__What the task asks__:
State, as a number alone, how many lines of the entries contain the word "newpage".

Source texts of formatted documents
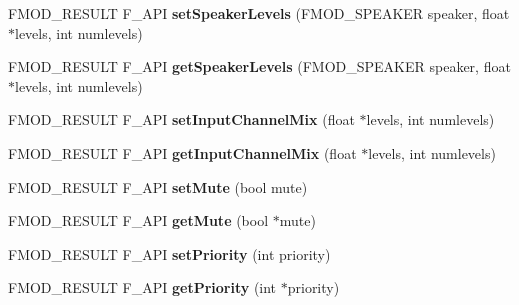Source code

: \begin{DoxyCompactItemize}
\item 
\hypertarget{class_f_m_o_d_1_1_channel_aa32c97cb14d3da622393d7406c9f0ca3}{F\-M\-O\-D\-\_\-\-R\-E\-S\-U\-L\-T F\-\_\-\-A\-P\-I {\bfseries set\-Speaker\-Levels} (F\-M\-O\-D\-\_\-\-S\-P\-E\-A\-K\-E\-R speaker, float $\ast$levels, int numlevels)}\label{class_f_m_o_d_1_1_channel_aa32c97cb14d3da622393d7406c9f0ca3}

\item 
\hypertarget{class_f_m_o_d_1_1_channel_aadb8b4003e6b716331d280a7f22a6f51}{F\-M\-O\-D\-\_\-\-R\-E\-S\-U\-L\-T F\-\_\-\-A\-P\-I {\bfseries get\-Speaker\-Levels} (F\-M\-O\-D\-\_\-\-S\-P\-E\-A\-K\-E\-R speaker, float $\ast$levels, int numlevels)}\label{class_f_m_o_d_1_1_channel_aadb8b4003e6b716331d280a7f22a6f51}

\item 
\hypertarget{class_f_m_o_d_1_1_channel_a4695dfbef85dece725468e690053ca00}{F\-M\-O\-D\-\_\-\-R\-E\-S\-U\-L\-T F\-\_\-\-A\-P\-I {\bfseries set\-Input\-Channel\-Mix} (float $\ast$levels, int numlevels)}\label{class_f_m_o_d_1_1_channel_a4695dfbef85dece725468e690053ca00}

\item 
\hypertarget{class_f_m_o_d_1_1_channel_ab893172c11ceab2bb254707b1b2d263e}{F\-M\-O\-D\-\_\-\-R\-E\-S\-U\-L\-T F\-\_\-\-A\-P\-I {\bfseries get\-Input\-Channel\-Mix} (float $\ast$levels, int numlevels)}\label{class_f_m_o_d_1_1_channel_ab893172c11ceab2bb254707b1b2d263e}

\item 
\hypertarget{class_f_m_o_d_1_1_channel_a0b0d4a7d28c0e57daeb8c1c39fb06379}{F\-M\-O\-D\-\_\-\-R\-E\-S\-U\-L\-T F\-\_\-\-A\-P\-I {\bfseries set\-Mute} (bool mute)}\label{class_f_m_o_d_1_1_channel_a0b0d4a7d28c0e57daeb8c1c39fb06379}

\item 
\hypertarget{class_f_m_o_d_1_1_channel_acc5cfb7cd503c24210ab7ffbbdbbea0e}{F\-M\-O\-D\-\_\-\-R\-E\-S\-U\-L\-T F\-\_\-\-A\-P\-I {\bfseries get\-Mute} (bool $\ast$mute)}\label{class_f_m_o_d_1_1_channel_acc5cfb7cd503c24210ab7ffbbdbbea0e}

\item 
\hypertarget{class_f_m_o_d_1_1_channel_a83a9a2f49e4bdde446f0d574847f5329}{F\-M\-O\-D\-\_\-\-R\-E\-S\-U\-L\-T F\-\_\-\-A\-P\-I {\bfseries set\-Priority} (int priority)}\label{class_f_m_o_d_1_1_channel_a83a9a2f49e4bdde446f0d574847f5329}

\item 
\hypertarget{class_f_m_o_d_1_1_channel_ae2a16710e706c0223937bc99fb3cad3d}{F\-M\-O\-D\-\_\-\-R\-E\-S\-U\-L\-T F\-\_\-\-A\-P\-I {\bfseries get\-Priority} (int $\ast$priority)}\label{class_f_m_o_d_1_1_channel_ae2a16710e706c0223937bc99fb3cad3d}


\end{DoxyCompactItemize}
==
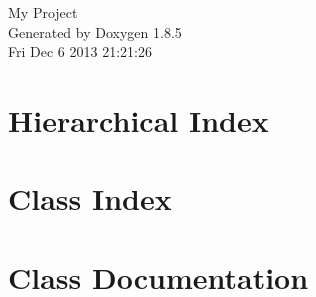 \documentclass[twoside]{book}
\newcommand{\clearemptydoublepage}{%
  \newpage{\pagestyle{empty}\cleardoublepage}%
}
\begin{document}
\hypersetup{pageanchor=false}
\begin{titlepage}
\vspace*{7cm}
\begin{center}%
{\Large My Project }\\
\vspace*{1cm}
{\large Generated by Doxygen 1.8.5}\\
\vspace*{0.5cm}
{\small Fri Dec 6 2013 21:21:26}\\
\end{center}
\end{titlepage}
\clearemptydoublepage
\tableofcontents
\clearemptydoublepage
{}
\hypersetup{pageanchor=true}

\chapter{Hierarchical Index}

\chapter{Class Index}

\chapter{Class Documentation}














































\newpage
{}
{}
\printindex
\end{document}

__Answer for this exercise__:
2